Governments and industries across the planet are changing the way they produce goods and services to reduce our collective global carbon footprint, creating a greener future for the next generation.
The farming industry is an important part of this drive for change, and here at Arla, sustainability we’re committed to improving sustainability and working with the farmers that own our cooperating farms to reduce our carbon footprint.
The best place to start with this is to better understand the impact of farming on the environment. One way we do this at Arla is Climate Checks – an independently verified programme which helps farmers identify key areas where they can take steps on their farm to reduce their footprint. We’re going to take a look at the emissions that farms produce and some ways in which we can reduce those emissions and tackle climate change.

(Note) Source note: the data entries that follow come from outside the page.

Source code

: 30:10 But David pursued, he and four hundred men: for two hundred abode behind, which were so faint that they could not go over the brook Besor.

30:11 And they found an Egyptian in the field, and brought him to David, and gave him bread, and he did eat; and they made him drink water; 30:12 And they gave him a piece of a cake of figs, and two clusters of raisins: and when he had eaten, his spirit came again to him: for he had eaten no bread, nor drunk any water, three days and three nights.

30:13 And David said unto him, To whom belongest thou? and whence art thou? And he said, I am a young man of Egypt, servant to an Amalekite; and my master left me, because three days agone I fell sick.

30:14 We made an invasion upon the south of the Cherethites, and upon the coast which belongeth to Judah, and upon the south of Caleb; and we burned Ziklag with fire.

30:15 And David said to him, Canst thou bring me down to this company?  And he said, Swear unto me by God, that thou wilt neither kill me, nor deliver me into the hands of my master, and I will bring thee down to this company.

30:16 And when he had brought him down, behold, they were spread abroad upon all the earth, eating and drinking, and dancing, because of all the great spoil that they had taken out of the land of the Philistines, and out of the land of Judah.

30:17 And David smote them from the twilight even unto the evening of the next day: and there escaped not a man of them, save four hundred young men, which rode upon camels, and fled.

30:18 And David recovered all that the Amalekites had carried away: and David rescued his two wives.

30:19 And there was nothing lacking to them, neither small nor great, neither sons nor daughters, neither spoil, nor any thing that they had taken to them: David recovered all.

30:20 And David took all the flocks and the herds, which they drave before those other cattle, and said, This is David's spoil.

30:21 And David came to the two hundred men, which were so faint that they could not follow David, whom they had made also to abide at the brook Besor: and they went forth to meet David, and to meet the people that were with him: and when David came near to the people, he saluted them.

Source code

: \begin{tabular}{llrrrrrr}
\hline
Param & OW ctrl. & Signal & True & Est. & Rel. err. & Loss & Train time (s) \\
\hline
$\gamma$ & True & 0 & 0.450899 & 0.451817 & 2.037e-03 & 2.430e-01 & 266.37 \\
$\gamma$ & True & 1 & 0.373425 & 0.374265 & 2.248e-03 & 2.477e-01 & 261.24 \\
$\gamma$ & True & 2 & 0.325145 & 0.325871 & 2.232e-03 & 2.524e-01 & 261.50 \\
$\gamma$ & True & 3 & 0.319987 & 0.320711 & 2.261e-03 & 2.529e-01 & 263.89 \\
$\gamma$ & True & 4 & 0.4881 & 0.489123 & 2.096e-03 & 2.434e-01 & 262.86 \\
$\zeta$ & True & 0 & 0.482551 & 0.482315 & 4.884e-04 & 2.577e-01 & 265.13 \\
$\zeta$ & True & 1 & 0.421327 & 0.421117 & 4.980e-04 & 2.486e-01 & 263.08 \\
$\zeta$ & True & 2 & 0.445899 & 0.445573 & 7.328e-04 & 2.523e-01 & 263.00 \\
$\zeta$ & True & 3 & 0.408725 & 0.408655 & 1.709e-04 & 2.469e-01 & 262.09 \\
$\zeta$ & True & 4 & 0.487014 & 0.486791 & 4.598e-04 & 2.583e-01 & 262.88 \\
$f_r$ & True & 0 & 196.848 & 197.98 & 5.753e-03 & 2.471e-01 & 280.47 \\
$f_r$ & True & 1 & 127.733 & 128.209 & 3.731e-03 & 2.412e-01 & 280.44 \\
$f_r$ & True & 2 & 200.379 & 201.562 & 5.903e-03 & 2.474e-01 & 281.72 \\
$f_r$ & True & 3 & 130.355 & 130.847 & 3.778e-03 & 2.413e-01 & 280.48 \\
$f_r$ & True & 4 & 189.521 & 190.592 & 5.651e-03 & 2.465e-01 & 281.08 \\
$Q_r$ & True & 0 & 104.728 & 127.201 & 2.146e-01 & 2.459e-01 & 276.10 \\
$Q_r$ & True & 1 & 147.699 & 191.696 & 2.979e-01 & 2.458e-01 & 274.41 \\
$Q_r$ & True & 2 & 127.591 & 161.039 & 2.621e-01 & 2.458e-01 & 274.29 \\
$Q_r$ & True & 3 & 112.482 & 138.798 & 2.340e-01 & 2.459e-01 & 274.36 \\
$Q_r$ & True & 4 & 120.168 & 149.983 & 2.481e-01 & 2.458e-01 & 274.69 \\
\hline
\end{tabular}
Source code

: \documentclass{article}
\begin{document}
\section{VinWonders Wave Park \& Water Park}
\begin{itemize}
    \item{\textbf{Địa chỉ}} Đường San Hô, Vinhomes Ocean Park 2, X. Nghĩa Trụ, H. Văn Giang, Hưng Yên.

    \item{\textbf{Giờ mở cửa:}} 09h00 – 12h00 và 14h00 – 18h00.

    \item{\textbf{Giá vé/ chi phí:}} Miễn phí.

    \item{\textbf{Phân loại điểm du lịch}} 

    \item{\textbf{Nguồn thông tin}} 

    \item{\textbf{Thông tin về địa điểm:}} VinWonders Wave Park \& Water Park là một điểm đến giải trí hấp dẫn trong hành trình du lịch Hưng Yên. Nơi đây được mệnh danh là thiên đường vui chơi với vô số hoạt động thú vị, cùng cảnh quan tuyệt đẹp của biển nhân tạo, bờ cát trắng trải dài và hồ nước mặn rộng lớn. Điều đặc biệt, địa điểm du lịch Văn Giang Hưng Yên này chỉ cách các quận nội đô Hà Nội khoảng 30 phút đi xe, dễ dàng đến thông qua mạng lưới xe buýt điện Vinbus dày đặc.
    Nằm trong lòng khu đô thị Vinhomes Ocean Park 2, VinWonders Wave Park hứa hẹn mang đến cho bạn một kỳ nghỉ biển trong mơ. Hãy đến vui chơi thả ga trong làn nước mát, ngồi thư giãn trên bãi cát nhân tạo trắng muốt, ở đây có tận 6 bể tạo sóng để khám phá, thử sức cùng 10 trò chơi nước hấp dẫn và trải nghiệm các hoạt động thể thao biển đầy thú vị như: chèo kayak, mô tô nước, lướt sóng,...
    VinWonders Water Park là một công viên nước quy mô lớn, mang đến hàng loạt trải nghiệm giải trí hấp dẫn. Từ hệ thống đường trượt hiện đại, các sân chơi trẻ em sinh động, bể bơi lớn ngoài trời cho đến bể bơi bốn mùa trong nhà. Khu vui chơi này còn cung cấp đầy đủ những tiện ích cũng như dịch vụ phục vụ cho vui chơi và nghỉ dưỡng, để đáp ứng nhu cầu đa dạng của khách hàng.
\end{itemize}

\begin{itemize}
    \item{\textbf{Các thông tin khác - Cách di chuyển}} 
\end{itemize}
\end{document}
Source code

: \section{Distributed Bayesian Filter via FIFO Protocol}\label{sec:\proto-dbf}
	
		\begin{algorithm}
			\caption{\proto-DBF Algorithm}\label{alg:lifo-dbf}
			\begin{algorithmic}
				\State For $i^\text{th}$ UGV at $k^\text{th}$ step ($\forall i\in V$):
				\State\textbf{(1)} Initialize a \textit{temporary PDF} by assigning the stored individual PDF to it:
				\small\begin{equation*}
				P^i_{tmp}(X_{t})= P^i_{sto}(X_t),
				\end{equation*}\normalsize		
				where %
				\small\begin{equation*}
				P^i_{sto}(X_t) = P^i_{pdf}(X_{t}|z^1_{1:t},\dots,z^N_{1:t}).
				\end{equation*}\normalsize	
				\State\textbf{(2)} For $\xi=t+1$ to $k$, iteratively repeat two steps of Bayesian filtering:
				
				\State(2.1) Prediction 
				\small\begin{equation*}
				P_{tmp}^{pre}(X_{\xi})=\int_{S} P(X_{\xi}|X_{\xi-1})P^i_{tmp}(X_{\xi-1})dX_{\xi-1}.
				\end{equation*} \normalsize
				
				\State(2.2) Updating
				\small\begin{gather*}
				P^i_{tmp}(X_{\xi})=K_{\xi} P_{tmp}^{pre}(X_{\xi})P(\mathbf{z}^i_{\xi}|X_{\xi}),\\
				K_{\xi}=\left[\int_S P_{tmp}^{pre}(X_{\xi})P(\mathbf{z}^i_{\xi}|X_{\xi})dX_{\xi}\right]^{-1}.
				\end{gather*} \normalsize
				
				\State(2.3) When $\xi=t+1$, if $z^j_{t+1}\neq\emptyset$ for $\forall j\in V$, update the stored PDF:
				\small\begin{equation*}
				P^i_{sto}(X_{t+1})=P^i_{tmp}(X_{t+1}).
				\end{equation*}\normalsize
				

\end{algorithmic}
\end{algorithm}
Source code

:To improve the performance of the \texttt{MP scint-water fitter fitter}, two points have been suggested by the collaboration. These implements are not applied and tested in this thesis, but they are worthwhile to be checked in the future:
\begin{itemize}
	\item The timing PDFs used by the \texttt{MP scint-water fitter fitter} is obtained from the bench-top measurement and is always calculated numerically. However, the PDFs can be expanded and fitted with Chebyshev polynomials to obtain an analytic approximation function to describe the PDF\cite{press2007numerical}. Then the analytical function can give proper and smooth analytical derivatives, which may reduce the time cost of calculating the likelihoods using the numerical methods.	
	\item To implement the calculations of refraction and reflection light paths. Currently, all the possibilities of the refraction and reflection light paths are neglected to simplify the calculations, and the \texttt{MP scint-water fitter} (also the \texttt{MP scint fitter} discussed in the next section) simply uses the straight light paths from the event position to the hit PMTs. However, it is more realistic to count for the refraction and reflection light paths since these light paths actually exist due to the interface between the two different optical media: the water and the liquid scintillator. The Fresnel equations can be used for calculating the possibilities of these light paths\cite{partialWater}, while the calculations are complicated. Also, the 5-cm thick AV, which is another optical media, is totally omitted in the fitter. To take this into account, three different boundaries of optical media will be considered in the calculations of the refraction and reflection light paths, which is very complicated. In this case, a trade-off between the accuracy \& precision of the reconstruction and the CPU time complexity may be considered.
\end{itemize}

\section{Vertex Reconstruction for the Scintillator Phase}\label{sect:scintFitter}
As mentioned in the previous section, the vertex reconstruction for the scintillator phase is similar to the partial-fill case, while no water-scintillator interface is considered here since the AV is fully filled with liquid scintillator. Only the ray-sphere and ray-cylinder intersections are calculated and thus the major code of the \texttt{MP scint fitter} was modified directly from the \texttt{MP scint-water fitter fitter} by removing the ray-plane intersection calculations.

How is methane produced from cows?
Cows naturally produce methane as they digest their food in a process called enteric fermentation. Methane emissions from cows occur because their stomach has four sections – it’s why they can eat food inedible to humans and turn it into milk. This process also produces methane which is then expelled into the air and into the atmosphere. Methane reduction is a key focus for Arla farmers, which is why we are working with scientists and researchers to find ways to reduce emissions from our cows without affecting the taste or quality of our milk.
How else does farming produce greenhouse gases?
There are other ways agriculture in general can produce greenhouse gases and pollutants, from the use of machinery to chemical fertilisers, which is why it’s so important to be responsible farmers and minimise impact on the land to ensure it is left in a better place for the next generation.
At Arla we are working hard to reduce our impact and we already produce milk with half the emissions of the global average.
Frequently Asked Questions
How much does methane from cows contribute to global warming?
Cows naturally produce methane as they digest, contributing to methane into the atmosphere. After carbon dioxide, methane is the second most abundant gas emitted into the atmosphere by human activity, though it will exist there for less time.
Do humans or cows produce more methane?
While cows produce more methane than humans as a species, the majority of the current methane output of the globe is normally attributed to human agriculture, from gas, coal and oil producers and decay in landfill sites and rubbish tips. This article about methane and climate change has a number of insightful facts and data about methane output.
Does climate affect agriculture?
Yes – as our climate warms , our farms and our agriculture will need to adapt to rapidly changing issues and to overcome challenges including:
• Water shortages for crops
• Heat waves leading to loss of crops
• Flooding of crop fields
• Higher chance of diseased livestock
• Less suitable farming land available
These are just some examples, but there are many more problems – some which we are yet to discover or experience – that the warming of our planet will raise for farmers across the world.